Among the lines below, a stretch begins at the one with "Since $J_\Phi^\mu=-\varrho^2\nabla^\mu\theta$, the" and ends at the one with "minisuperspace action and". Repeat that stretch exactly, ends included.
(Beginning of Supplied material)
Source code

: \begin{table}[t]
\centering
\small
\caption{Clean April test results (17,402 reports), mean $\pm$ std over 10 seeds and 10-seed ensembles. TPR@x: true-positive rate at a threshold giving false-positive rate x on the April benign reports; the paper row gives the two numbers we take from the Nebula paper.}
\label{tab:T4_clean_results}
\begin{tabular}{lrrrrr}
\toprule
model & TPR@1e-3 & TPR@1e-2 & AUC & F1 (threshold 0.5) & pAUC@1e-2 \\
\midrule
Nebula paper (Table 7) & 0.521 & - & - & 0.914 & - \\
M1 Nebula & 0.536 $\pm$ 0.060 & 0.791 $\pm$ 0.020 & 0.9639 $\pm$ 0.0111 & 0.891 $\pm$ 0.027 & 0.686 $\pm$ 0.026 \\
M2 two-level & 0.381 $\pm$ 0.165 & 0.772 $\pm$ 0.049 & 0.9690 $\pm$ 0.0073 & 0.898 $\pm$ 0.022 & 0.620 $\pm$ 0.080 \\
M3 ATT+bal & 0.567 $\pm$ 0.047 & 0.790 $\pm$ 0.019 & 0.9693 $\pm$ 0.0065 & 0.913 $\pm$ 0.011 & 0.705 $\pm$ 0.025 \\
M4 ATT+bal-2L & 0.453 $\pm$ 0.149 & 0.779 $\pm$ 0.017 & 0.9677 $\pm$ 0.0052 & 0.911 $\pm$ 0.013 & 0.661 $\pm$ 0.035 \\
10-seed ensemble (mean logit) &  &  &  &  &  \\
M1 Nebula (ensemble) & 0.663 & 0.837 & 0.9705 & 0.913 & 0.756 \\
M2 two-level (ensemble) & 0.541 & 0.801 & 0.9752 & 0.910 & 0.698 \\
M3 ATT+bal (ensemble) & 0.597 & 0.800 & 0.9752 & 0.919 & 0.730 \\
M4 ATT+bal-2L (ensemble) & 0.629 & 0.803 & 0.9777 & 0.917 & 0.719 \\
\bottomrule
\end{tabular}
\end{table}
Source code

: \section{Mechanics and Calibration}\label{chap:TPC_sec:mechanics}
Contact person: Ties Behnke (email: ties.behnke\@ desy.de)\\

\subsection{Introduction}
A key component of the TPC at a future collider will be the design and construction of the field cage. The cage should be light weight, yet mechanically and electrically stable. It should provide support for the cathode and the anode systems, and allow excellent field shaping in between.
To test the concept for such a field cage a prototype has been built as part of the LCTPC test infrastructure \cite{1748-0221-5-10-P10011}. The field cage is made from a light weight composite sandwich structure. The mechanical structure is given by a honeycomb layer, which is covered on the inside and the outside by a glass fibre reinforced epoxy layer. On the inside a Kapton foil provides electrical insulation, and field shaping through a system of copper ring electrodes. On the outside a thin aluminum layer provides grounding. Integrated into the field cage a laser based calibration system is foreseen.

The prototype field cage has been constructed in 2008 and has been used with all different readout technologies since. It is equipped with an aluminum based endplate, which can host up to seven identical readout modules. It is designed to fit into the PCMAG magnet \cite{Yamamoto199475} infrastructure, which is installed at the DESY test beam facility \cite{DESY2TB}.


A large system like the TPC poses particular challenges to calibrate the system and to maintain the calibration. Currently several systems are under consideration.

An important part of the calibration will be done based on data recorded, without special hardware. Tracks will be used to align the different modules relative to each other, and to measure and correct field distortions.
(End of Supplied material)
(Beginning of Supplied material)
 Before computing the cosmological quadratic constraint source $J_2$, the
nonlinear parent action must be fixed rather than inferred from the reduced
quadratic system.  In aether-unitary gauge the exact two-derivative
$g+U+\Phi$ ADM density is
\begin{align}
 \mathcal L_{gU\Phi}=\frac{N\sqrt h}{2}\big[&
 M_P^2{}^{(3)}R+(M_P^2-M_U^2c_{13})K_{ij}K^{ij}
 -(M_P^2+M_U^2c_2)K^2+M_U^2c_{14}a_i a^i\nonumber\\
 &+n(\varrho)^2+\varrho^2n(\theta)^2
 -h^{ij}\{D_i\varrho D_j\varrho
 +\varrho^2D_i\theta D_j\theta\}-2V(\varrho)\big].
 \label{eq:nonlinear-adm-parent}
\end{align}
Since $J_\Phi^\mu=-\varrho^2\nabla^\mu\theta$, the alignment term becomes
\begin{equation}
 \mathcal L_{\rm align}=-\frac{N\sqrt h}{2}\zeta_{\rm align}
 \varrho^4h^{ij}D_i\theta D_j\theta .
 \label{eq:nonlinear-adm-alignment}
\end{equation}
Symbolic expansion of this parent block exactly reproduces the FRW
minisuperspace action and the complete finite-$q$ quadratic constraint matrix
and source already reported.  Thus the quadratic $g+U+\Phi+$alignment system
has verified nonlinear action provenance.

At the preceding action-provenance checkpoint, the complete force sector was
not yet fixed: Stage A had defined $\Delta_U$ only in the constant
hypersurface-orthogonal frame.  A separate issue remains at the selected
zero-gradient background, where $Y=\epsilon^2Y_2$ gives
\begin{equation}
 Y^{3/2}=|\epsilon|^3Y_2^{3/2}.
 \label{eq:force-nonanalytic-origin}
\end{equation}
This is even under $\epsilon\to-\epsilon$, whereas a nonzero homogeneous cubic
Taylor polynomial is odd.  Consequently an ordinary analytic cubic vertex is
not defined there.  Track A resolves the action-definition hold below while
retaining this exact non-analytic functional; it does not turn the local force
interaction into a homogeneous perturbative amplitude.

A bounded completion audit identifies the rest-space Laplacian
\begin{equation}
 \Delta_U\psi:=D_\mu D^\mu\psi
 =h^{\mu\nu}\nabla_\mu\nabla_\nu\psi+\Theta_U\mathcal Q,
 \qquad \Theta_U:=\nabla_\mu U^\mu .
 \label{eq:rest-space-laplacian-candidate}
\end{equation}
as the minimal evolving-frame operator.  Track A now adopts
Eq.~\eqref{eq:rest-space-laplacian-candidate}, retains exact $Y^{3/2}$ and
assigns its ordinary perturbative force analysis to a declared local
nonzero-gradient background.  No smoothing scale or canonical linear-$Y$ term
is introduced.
(End of Supplied material)
(Beginning of Supplied material)
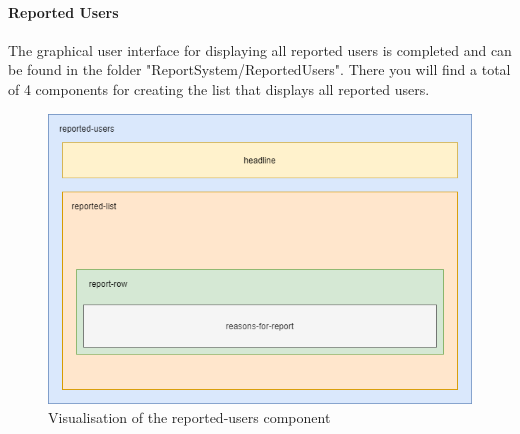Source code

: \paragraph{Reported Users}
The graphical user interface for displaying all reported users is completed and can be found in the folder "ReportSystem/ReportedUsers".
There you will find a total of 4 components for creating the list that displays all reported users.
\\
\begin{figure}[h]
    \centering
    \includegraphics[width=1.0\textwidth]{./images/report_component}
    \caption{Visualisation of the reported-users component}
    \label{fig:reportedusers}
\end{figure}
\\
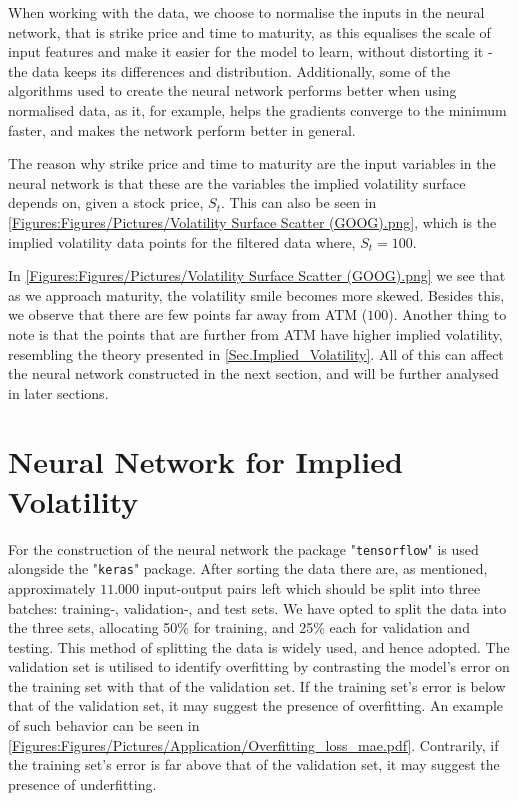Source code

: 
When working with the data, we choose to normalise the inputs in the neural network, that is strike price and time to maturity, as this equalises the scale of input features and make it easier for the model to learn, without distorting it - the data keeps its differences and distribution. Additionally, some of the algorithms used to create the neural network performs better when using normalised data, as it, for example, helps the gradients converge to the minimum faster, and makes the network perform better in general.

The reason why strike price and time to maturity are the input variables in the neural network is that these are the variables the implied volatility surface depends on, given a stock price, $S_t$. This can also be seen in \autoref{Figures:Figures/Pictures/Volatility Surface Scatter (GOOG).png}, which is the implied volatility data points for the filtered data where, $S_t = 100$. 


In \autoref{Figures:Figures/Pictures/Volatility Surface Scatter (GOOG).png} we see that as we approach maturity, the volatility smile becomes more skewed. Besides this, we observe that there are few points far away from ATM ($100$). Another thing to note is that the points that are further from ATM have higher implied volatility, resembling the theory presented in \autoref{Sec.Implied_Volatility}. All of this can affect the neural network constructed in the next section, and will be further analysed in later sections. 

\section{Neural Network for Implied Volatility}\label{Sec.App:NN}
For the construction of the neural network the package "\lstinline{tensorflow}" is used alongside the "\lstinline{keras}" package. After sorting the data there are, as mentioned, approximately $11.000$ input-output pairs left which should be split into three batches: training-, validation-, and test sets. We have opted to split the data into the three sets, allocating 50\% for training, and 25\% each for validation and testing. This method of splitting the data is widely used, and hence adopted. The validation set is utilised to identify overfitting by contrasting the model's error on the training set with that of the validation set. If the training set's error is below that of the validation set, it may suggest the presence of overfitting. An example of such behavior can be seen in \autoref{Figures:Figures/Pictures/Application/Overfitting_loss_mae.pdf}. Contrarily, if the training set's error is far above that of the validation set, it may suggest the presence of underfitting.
(End of Supplied material)
_Reply:_
Since $J_\Phi^\mu=-\varrho^2\nabla^\mu\theta$, the alignment term becomes
\begin{equation}
 \mathcal L_{\rm align}=-\frac{N\sqrt h}{2}\zeta_{\rm align}
 \varrho^4h^{ij}D_i\theta D_j\theta .
 \label{eq:nonlinear-adm-alignment}
\end{equation}
Symbolic expansion of this parent block exactly reproduces the FRW
minisuperspace action and the complete finite-$q$ quadratic constraint matrix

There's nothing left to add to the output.